Choose the right internal doors
Choose doors that complement the existing style of your home
If you live in a traditional property with original features, then a panelled or cottage style solid oak door will fit in well. For a more contemporary home, sleek flush doors with a veneer finish may be more appropriate.
For an open plan interior design style, doors may still sometimes be required for extra privacy. Bi-folding internal doors, which are hinged with symmetrical door panels that fold outward and to the side, are a great option in this case. They take up less space than hinged doors and allow for greater air circulation.
French doors are a pair of doors fitted across a double doorway. They are often used in open plan living areas, and they can be fitted with glazed panels so the feeling of light and space isn’t compromised when they are closed. These doors will add a touch of class to either a traditional or modern style home.
For a rustic feel, a barn door that slides along a rail is becoming a popular choice. They can be polished or unfinished. For small homes, pocket doors are a good solution as they slide away into a wall cavity, eliminating the need to allow for the swing arc of the door.
Decide what material to use
Natural wood is a luxury choice, especially for traditional door styles. Hardwoods such as oak and alder are strong and durable, and look best varnished. They suit older, rustic homes particularly. Softwoods such as pine are lightweight and resist swelling and shrinking.
Moulded composite is a wood-based compound which resembles real wood, but is more affordable. Engineered wood, such as medium density fibreboard (MDF) and hardboard, are a hard-wearing alternative. PVC doors are good options for fire and water resistant doors, and are available in a range of colours.
Decide on the core type
Engineered materials are either solid or hollow core. Hollow core doors tend to be cheaper. They are lightweight doors, with a cellular pattern inside to provide extra strength. These types of doors are easy to install, but they don’t offer much sound resistance or fire proofing. For some spaces, such as cupboards, this isn’t an issue, so they are often used.

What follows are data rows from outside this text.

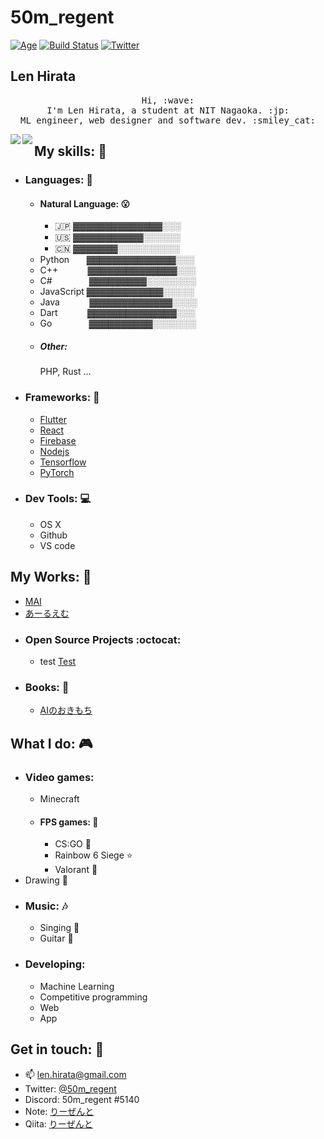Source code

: # 50m_regent

[![Age](https://img.shields.io/badge/Age-18-blueviolet)]()
[![Build Status](https://img.shields.io/badge/build-passing-brightgreen)](https://github.com/50m-regent/NPSeed)
[![Twitter](https://img.shields.io/badge/Twitter-%4050m__regent-informational)](https://twitter.com/50m_regent)

## Len Hirata

<p align="center">
  <samp>
    Hi, :wave: <br>
    I'm Len Hirata, a student at NIT Nagaoka. :jp: <br>
    ML engineer, web designer and software dev. :smiley_cat: <br>
  </samp>
</p>

<a href="https://github.com/anuraghazra/github-readme-stats">
  <img align="left" src="https://github-readme-stats.vercel.app/api?username=50m-regent&count_private=true&show_icons=true" />
</a>
<a href="https://github.com/anuraghazra/github-readme-stats">
  <img align="left" src="https://github-readme-stats.vercel.app/api/top-langs/?username=50m-regent" />
</a>

## My skills: :punch:
- ### Languages: :scroll:
    - #### Natural Language: :open_mouth:
        - :jp: ▓▓▓▓▓▓▓▓▓▓▓▓▓▓░░░
        - :us: ▓▓▓▓▓▓▓▓▓▓▓░░░░░░
        - :cn: ▓▓▓▓▓▓▓░░░░░░░░░░
    - Python &nbsp; &nbsp; &nbsp; ▓▓▓▓▓▓▓▓▓▓▓▓▓▓░░░
    - C++ &nbsp; &nbsp; &nbsp; &nbsp; &nbsp; &nbsp;▓▓▓▓▓▓▓▓▓▓▓▓▓▓░░░
    - C# &nbsp; &nbsp; &nbsp; &nbsp; &nbsp; &nbsp; &nbsp; ▓▓▓▓▓▓▓▓▓░░░░░░░░
    - JavaScript ▓▓▓▓▓▓▓▓▓▓▓▓░░░░░
    - Java &nbsp; &nbsp; &nbsp; &nbsp; &nbsp; &nbsp;▓▓▓▓▓▓▓▓▓▓▓▓▓░░░░
    - Dart &nbsp; &nbsp; &nbsp; &nbsp; &nbsp; &nbsp;▓▓▓▓▓▓▓▓▓▓▓▓▓▓░░░
    - Go &nbsp; &nbsp; &nbsp; &nbsp; &nbsp; &nbsp; &nbsp; ▓▓▓▓▓▓▓▓▓▓░░░░░░░
    - ##### Other:
        PHP, Rust ...
- ### Frameworks: :rocket:
    - [Flutter](https://flutter.dev/)
    - [React](https://ja.reactjs.org/)
    - [Firebase](https://firebase.google.com/)
    - [Nodejs](https://nodejs.org/)
    - [Tensorflow](https://www.tensorflow.org/)
    - [PyTorch](https://pytorch.org/)

- ### Dev Tools: :computer:
    - OS X
    - Github
    - VS code

## My Works: :stars:
- [MAI](https://mai.com)
- [あーるえむ](https://regent-rm.netlify.app/#/)
- ### Open Source Projects :octocat:
    - test [Test]()
- ### Books: :book:
    - [AIのおきもち](https://regent-rm.netlify.app/#/)

## What I do: :video_game:
- ### Video games:
    - Minecraft
    - #### FPS games: :gun:
        - CS:GO 🦅
        - Rainbow 6 Siege ⭐
        - Valorant 💎
- Drawing :rice_scene:
- ### Music: :notes:
    - Singing :microphone:
    - Guitar :guitar:
- ### Developing:
    - Machine Learning
    - Competitive programming
    - Web
    - App

## Get in touch: 💬
- :mailbox: [len.hirata@gmail.com](mailto:len.hirata@gmail.com)
- Twitter: [@50m_regent](https://twitter.com/50m_regent)
- Discord: 50m_regent #5140
- Note: [りーぜんと](https://note.com/50m_regent)
- Qiita: [りーぜんと](https://qiita.com/50m_regent)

Solid core doors are made of densely packed materials, and feel weightier. They are strong and offer good levels of fire protection. They also provide much higher levels of soundproofing and insulation than hollow core doors, so are ideal for living areas.
Solid wood doors have all the advantages of solid core materials, but they are much more expensive. They can add value to a property, but they also require greater levels of maintenance, as they can be prone to expanding and shrinking.